• _What needs to be done_
Filter the entries below, keeping every line that has the word "postQueries".

Document images with source code
►
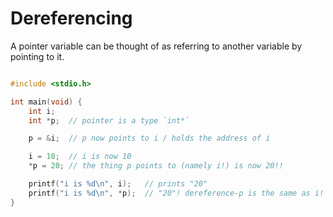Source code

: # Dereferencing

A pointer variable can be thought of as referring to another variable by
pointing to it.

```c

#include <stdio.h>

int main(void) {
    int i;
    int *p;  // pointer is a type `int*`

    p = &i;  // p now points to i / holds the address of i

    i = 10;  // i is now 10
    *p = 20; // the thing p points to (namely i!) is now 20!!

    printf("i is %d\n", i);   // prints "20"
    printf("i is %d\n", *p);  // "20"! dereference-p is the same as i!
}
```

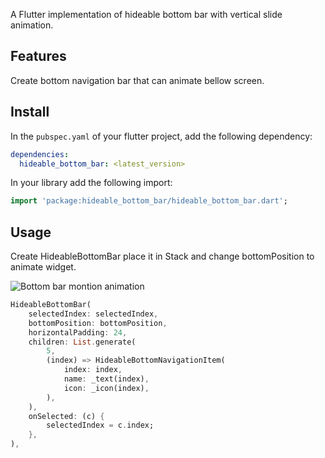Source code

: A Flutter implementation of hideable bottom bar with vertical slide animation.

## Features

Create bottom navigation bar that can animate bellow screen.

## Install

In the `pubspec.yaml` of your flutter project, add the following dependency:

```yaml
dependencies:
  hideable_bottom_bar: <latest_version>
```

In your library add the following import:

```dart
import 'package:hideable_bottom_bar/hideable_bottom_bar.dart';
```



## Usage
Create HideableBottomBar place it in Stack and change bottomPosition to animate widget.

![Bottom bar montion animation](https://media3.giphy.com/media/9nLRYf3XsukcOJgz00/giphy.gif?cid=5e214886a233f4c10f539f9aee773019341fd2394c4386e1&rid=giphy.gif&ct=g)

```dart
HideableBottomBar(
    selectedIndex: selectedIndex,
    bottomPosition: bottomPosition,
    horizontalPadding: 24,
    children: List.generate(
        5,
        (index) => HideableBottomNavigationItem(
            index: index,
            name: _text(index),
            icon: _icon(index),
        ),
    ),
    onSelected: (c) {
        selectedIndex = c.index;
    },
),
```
◄
►
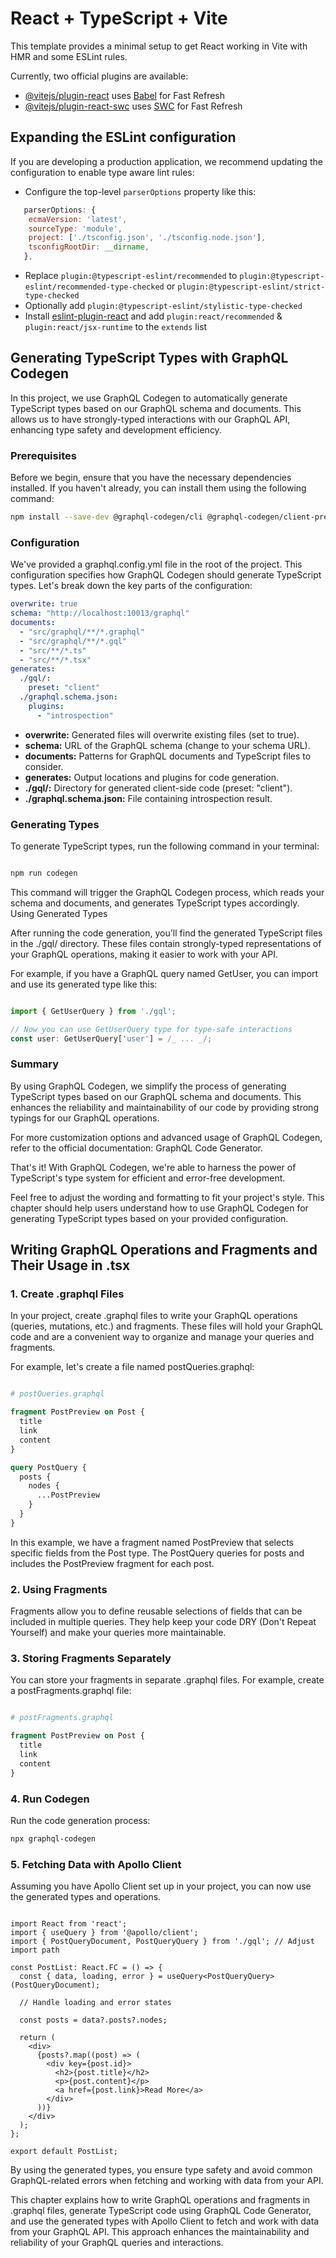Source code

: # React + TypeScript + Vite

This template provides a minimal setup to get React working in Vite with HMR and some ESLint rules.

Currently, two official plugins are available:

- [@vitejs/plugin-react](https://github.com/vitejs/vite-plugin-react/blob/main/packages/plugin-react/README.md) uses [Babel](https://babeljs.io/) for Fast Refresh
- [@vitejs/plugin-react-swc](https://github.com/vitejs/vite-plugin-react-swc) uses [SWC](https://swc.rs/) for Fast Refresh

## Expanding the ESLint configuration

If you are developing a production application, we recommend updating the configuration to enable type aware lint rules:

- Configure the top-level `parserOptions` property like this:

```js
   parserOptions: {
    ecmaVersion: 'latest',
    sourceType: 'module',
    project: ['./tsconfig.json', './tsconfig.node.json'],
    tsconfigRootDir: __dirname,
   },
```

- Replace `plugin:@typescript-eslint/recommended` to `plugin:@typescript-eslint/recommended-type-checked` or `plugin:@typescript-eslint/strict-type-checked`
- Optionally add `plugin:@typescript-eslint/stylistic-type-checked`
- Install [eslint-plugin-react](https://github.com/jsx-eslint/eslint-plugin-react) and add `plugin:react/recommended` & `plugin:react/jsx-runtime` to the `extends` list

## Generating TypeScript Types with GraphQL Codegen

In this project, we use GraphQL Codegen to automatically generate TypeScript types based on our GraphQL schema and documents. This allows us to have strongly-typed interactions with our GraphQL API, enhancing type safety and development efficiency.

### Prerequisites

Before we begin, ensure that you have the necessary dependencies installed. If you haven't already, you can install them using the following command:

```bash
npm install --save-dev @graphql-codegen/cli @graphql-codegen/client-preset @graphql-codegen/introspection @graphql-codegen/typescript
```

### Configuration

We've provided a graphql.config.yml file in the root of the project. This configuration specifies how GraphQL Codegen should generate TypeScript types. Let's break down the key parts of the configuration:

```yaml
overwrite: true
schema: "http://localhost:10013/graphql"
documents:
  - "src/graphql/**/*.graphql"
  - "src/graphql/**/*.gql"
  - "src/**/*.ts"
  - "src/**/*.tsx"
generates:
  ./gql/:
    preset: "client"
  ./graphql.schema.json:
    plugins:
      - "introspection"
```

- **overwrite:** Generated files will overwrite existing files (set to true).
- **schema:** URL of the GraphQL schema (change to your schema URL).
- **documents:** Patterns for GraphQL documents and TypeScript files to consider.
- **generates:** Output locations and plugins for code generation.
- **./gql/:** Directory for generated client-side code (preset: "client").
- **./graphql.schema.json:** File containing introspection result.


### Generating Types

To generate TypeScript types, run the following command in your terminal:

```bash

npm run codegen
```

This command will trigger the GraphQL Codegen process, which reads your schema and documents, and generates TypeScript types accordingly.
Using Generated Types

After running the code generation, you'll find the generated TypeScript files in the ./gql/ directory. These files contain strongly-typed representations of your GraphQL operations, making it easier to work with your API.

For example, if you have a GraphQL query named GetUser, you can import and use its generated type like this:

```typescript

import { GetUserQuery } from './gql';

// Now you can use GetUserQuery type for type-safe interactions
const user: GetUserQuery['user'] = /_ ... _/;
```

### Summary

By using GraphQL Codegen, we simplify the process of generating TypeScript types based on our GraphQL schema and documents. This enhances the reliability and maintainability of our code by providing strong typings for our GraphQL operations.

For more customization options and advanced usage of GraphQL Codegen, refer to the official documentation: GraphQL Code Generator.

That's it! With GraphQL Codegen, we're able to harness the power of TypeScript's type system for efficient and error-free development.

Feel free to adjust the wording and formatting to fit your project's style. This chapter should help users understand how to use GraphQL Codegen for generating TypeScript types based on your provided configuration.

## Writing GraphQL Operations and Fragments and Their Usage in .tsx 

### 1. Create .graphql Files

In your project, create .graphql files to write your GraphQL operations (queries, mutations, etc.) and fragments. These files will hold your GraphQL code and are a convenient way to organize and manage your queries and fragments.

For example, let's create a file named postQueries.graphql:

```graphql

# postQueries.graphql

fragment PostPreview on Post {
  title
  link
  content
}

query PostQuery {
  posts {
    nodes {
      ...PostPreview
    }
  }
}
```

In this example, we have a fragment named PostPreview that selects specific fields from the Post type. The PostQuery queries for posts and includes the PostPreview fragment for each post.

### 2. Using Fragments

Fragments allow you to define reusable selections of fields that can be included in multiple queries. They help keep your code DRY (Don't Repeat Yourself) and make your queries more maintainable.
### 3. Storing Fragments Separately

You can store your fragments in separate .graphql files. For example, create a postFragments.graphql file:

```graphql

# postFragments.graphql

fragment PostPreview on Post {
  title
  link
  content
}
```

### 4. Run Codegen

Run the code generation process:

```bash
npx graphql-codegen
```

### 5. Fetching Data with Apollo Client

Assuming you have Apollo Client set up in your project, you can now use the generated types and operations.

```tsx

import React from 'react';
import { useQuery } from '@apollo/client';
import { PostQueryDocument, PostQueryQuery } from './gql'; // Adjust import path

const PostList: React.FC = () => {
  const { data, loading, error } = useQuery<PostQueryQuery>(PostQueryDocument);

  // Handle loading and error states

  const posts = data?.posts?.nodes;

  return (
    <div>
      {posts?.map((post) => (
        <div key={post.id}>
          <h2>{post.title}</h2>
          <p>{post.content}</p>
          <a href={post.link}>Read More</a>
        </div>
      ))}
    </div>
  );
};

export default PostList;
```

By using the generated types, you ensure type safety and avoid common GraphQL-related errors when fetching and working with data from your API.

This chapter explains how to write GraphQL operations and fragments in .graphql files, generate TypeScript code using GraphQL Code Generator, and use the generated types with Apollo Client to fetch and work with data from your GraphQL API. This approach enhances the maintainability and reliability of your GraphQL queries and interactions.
◄
• _Reply to the exercise_
For example, let's create a file named postQueries.graphql:
# postQueries.graphql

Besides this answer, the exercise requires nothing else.